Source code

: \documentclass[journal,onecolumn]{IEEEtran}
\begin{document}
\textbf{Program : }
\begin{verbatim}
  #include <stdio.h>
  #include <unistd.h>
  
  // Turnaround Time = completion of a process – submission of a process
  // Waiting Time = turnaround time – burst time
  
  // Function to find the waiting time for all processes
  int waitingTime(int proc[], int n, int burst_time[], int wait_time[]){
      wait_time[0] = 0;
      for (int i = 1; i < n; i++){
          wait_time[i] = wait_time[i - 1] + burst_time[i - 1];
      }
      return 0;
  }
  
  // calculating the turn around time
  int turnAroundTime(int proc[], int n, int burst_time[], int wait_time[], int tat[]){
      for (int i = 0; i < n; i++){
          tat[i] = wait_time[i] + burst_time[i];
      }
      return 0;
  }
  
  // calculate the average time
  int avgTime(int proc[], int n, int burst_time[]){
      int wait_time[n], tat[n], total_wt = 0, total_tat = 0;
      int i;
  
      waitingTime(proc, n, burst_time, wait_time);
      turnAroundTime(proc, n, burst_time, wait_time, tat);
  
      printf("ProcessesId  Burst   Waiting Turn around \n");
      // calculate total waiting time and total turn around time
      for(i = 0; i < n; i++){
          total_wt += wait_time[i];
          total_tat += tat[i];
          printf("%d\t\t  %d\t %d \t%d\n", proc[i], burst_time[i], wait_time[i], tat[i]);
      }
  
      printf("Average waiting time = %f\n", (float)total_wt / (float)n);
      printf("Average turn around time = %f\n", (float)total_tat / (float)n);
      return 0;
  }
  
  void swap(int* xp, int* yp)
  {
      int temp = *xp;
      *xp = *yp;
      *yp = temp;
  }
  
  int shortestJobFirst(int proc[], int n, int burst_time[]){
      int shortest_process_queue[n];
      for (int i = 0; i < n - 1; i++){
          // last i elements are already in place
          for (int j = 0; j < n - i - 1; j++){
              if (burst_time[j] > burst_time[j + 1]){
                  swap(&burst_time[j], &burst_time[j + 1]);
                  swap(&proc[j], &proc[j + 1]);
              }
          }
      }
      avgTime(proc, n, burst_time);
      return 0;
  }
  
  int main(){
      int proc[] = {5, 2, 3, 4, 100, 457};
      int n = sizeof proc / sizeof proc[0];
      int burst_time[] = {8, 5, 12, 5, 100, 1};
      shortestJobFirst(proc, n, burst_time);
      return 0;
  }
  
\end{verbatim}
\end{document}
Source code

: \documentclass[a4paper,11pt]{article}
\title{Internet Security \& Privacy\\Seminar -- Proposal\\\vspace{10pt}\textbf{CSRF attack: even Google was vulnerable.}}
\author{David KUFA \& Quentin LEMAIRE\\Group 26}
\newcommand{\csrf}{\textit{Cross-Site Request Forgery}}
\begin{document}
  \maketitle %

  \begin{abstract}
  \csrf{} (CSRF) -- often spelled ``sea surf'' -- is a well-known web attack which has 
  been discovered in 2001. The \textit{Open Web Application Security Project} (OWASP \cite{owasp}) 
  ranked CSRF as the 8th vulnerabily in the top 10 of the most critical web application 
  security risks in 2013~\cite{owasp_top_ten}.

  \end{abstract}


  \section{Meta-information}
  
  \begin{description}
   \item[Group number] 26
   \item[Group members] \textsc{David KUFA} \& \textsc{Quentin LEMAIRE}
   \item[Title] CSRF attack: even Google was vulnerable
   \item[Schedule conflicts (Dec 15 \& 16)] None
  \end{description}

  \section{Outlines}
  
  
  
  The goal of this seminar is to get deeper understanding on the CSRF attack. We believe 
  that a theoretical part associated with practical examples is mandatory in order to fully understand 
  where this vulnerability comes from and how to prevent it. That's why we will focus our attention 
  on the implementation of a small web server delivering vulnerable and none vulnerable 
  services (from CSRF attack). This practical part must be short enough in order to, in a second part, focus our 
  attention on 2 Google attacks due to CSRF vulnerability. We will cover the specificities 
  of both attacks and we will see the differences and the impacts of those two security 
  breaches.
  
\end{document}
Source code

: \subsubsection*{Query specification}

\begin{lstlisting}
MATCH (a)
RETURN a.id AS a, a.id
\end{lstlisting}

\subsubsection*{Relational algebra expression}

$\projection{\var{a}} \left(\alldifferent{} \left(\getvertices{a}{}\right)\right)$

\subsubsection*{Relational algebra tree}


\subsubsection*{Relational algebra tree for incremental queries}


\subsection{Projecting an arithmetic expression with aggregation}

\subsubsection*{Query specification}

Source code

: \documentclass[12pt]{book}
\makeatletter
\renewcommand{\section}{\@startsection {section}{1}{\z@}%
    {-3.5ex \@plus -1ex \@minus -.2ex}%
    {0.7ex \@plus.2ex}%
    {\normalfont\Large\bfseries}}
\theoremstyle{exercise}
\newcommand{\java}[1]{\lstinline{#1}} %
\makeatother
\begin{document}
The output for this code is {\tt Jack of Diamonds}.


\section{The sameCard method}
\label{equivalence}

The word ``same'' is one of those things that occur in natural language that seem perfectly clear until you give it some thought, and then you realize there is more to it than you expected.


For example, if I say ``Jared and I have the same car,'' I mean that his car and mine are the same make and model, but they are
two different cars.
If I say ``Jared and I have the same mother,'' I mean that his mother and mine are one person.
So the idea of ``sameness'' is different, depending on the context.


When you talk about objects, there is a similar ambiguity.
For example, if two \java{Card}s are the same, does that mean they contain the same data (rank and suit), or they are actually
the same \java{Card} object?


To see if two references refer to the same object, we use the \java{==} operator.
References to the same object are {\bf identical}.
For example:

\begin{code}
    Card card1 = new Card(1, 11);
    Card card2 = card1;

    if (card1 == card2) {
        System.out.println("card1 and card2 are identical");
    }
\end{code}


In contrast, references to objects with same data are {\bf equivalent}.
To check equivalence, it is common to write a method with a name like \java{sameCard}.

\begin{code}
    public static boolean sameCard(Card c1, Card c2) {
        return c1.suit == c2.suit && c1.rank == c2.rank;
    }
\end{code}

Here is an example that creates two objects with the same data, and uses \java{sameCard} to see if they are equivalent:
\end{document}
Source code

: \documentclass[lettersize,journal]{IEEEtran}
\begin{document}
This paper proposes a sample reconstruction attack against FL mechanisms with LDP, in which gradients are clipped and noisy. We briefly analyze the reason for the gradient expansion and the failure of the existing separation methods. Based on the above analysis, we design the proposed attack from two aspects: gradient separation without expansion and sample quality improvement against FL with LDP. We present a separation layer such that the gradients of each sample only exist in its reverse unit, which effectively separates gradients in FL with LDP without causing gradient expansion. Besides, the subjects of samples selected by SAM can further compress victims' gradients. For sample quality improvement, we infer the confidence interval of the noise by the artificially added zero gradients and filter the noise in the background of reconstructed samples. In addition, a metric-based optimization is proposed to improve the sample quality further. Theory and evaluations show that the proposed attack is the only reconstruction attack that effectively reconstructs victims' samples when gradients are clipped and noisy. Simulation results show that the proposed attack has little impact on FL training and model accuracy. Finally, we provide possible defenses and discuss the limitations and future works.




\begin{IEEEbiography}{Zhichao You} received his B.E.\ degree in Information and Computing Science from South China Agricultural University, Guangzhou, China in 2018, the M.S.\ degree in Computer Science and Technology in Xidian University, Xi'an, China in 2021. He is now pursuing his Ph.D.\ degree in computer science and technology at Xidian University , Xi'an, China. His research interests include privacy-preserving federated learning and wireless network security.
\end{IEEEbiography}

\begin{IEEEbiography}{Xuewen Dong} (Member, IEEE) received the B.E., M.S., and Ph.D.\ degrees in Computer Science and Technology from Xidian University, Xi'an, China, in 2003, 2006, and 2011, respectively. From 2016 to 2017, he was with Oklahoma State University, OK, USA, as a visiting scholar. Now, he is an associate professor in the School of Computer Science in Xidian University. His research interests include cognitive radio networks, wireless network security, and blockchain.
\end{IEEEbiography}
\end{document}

--------------------

WHAT YOU SHOULD DO.
Among the entries above, the line containing "Security \& Privacy\\Seminar", the line containing "attack which has", and all lines between them are to be restated word for word; nothing else belongs in the reply.

SOLUTION FOR THIS TASK.
\title{Internet Security \& Privacy\\Seminar -- Proposal\\\vspace{10pt}\textbf{CSRF attack: even Google was vulnerable.}}
\author{David KUFA \& Quentin LEMAIRE\\Group 26}
\newcommand{\csrf}{\textit{Cross-Site Request Forgery}}
\begin{document}
  \maketitle %

  \begin{abstract}
  \csrf{} (CSRF) -- often spelled ``sea surf'' -- is a well-known web attack which has 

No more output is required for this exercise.